Через десять дней местный секретный сотрудник сообщил, что в Ростов из Таганрога прибыл по какому-то важному делу некий Фурунджи и остановился в гостинице «Ливадия». За ним также было учреждено наблюдение, которое на следующий день, в 6 часов утра установило, что Фурунджи с особою осторожностью вошел в упомянутую контору и вскоре оттуда вышел с каким-то тяжелым пакетом.
Не заходя домой, Фурунджи направился на пристань и взял палубный билет до Таганрога на отходящий утром пароход. Филеры последовали за ним с приказанием сопровождать Фурунджи до Таганрога и, не оставляя наблюдения, сообщить в жандармское управление, чтобы оно не производило арестов до телеграммы из Ростова.

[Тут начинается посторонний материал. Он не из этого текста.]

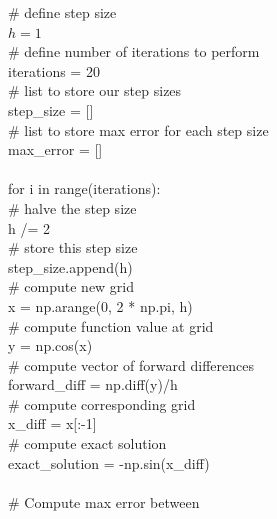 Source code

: \begin{example}
\begin{boxB}
\# define step size\\
$h = 1$\\
\# define number of iterations to perform\\
iterations = 20 \\
\# list to store our step sizes\\
step\_size = [] \\
\# list to store max error for each step size\\
max\_error = [] \\
\\
for i in range(iterations):\\
    \hspace*{0.5cm}\# halve the step size\\
    \hspace*{0.5cm}h /= 2 \\
    \hspace*{0.5cm}\# store this step size\\
    \hspace*{0.5cm}step\_size.append(h) \\
    \hspace*{0.5cm}\# compute new grid\\
    \hspace*{0.5cm}x = np.arange(0, 2 * np.pi, h) \\
    \hspace*{0.5cm}\# compute function value at grid\\
    \hspace*{0.5cm}y = np.cos(x) \\
    \hspace*{0.5cm}\# compute vector of forward differences\\
    \hspace*{0.5cm}forward\_diff = np.diff(y)/h \\
    \hspace*{0.5cm}\# compute corresponding grid\\
    \hspace*{0.5cm}x\_diff = x[:-1] \\
    \hspace*{0.5cm}\# compute exact solution\\
    \hspace*{0.5cm}exact\_solution = -np.sin(x\_diff) \\
\\    
    \hspace*{0.5cm}\# Compute max error between \\

\end{boxB}
\end{example}
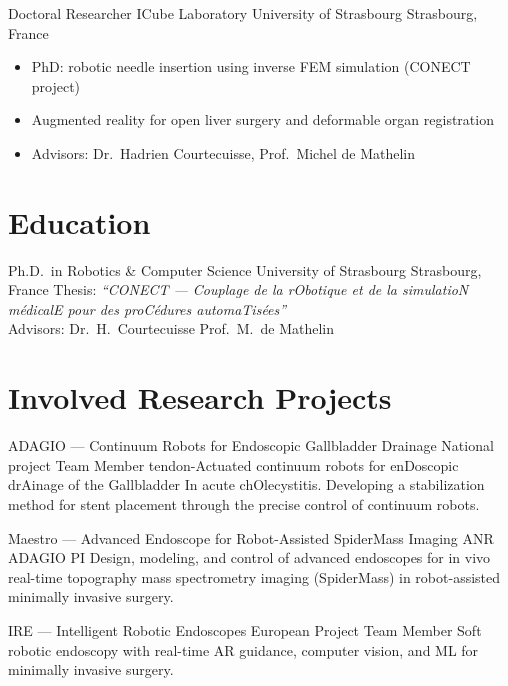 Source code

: \documentclass[11pt,a4paper,sans]{moderncv}
\begin{document}
%
  {Doctoral Researcher}%
  {ICube Laboratory \textperiodcentered{} University of Strasbourg}%
  {Strasbourg, France}{}%
  {\begin{itemize}[noitemsep,topsep=2pt]
    \item PhD: robotic needle insertion using inverse FEM simulation (CONECT project)
    \item Augmented reality for open liver surgery and deformable organ registration
    \item Advisors: Dr.\ Hadrien Courtecuisse, Prof.\ Michel de Mathelin
  \end{itemize}}

\section{Education}

%
  {Ph.D.\ in Robotics \& Computer Science}%
  {University of Strasbourg}%
  {Strasbourg, France}{}%
  {Thesis: \textit{``CONECT --- Couplage de la rObotique et de la simulatioN médicalE pour des proCédures automaTisées''}\\
   Advisors: Dr.\ H.\ Courtecuisse \textperiodcentered{} Prof.\ M.\ de Mathelin}

\section{Involved Research Projects}

%
  {ADAGIO --- Continuum Robots for Endoscopic Gallbladder Drainage}%
  {National project \textperiodcentered{} Team Member}{}{}%
  {tendon-Actuated continuum robots for enDoscopic drAinage of the Gallbladder In acute chOlecystitis. Developing a stabilization method for stent placement through the precise control of continuum robots.}

%
  {Maestro --- Advanced Endoscope for Robot-Assisted SpiderMass Imaging}%
  {ANR ADAGIO \textperiodcentered{} PI}{}{}%
  {Design, modeling, and control of advanced endoscopes for in vivo real-time topography mass spectrometry imaging (SpiderMass) in robot-assisted minimally invasive surgery.}

%
  {IRE --- Intelligent Robotic Endoscopes}%
  {European Project \textperiodcentered{} Team Member}{}{}%
  {Soft robotic endoscopy with real-time AR guidance, computer vision, and ML for minimally invasive surgery.}
\end{document}
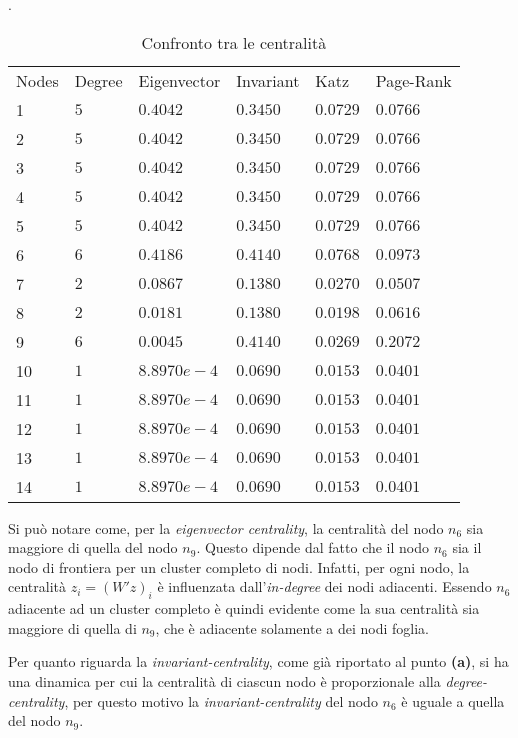 \begin{alphaparts}
\begin{table}[htb]
    \centering
    \caption{Confronto tra le centralità}.
    \begin{tabular}{llllll}
     Nodes & Degree & Eigenvector & Invariant & Katz & Page-Rank \\
    1 & $5$ & $0.4042$ & $0.3450$ & $0.0729$ & $0.0766$\\
    2 & $5$ & $0.4042$ & $0.3450$ & $0.0729$ & $0.0766$\\
    3 & $5$ & $0.4042$ & $0.3450$ & $0.0729$ & $0.0766$\\
    4 & $5$ & $0.4042$ & $0.3450$ & $0.0729$ & $0.0766$\\
    5 & $5$ & $0.4042$ & $0.3450$ & $0.0729$ & $0.0766$\\
    6 & $6$ & $0.4186$ & $0.4140$ & $0.0768$ & $0.0973$\\
    7 & $2$ & $0.0867$ & $0.1380$ & $0.0270$ & $0.0507$\\
    8 & $2$ & $0.0181$ & $0.1380$ & $0.0198$ & $0.0616$\\
    9 & $6$ & $0.0045$ & $0.4140$ & $0.0269$ & $0.2072$\\
    10 & $1$ & $8.8970e-4$ & $0.0690$ & $0.0153$ & $0.0401$\\
    11 & $1$ & $8.8970e-4$ & $0.0690$ & $0.0153$ & $0.0401$\\
    12 & $1$ & $8.8970e-4$ & $0.0690$ & $0.0153$ & $0.0401$\\
    13 & $1$ & $8.8970e-4$ & $0.0690$ & $0.0153$ & $0.0401$\\
    14 & $1$ & $8.8970e-4$ & $0.0690$ & $0.0153$ & $0.0401$\\
    \end{tabular}
 \end{table}
    
    
    Si può notare come, per la \textit{eigenvector centrality}, la centralità del nodo \(n_6\) sia maggiore di quella del nodo \(n_9\). Questo dipende dal fatto che il nodo \(n_6\) sia il nodo di frontiera per un cluster completo di nodi. Infatti, per ogni nodo, la centralità \(z_i= (W'z)_i\) è influenzata dall'\textit{in-degree} dei nodi adiacenti. Essendo \(n_6\) adiacente ad un cluster completo è quindi evidente come la sua centralità sia maggiore di quella di \(n_9\), che è adiacente solamente a dei nodi foglia. 
    
    Per quanto riguarda la \textit{invariant-centrality}, come già riportato al punto \textbf{(a)}, si ha una dinamica per cui la centralità di ciascun nodo è proporzionale alla \textit{degree-centrality}, per questo motivo la \textit{invariant-centrality} del nodo \(n_6\) è uguale a quella del nodo \(n_9\).
    

\end{alphaparts}
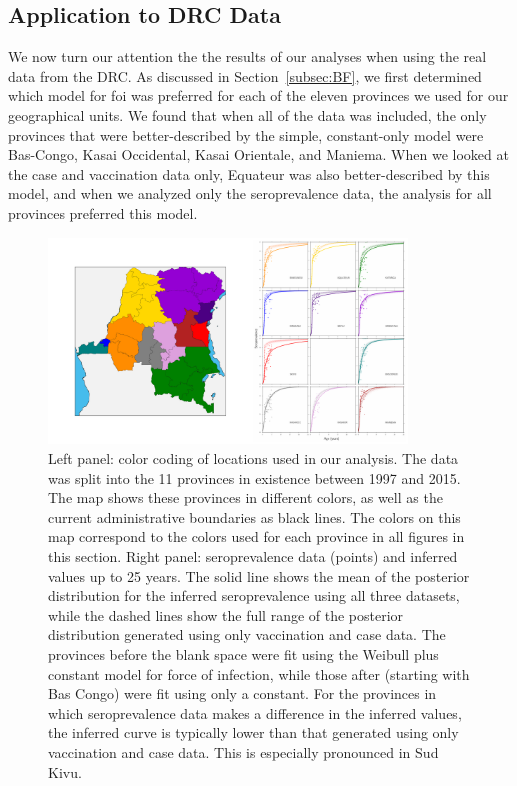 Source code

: \documentclass[nofootinbib,aps,pre,twocolumn,superscriptaddress,showkeys,showpacs]{revtex4-1}
\begin{document}
\subsection{Application to DRC Data \label{subsec:DRC}}
We now turn our attention the the results of our analyses when using the real data from the DRC. As discussed in Section~\ref{subsec:BF}, we first determined which model for foi was preferred for each of the eleven provinces we used for our geographical units. We found that when all of the data was included, the only provinces that were better-described by the simple, constant-only model were Bas-Congo, Kasai Occidental, Kasai Orientale, and Maniema. When we looked at the case and vaccination data only, Equateur was also better-described by this model, and when we analyzed only the seroprevalence data, the analysis for all provinces preferred this model. 

\begin{figure}
\includegraphics[width=0.85\textwidth,angle=0]{figures/SeroPlots-crop.pdf}
\caption{\label{fig:sero} Left panel: color coding of locations used in our analysis. The data was split into the 11 provinces in existence between 1997 and 2015. The map shows these provinces in different colors, as well as the current administrative boundaries as black lines. The colors on this map correspond to the colors used for each province in all figures in this section. Right panel: seroprevalence data (points) and inferred values up to 25 years. The solid line shows the mean of the posterior distribution for the inferred seroprevalence using all three datasets, while the dashed lines show the full range of the posterior distribution generated using only vaccination and case data. The provinces before the blank space were fit using the Weibull plus constant model for force of infection, while those after (starting with Bas Congo) were fit using only a constant. For the provinces in which seroprevalence data makes a difference in the inferred values, the inferred curve is typically lower than that generated using only vaccination and case data. This is especially pronounced in Sud Kivu.}
\end{figure}
\end{document}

По дороге филеры обратили внимание, что Фурунджи не выпускал из рук упомянутого пакета и старался все время держаться подальше от теплой дымовой трубы, возле которой пришлось его палубное место.
После отъезда Фурунджи наружное наблюдение в Ростове отметило, что «Молоток» и его товарищи начали нервничать, озираться, часто останавливаться с целью проверить, нет ли за ними слежки, и пошли на вокзал.
Все, вместе взятое, с очевидностью доказывало, что утреннее наблюдение было ими замечено вследствие какой-либо оплошности филера и вместе с тем вызвало предположение, что лица этой группы, опасаясь ареста, могут скрыться и заблаговременно уничтожить следы преступления.
Поэтому решено было слежку в городе за ними прекратить, а усилить ее на вокзале и пароходных пристанях, чтобы в случае попытки к отъезду кого-либо из этой группы таковую тотчас же ликвидировать; в противном же случае отложить эту ликвидацию до ночи, когда будет выяснена работа в Таганроге.
Предположение о тревоге технического бюро оказалось правильным. Когда ночью к этой квартире приближался наряд полиции, то он уже был замечен на значительном расстоянии, и из окон квартиры «Молотка» начали метать бомбы, которые были такой разрушительной силы, что камни мостовой превращались в песок. Взрывы были слышны во всем городе, а в ближайших домах квартала все стекла в окнах оказались разбитыми. Обыском было изъято 200 годовых разрывных снарядов и около двух пудов динамита.
Такого же образца снаряды были отобраны и в Таганроге в квартирах, бывших там под наблюдением. Бомбы были обнаружены и в помойных ведрах, и в кастрюлях, и в других местах. По агентурным сведениям, эти бомбы были сконструированы по проекту Красина, партийная кличка «Никитич», игравшего впоследствии при большевиках крупную роль в качестве «полпреда» в Лондоне.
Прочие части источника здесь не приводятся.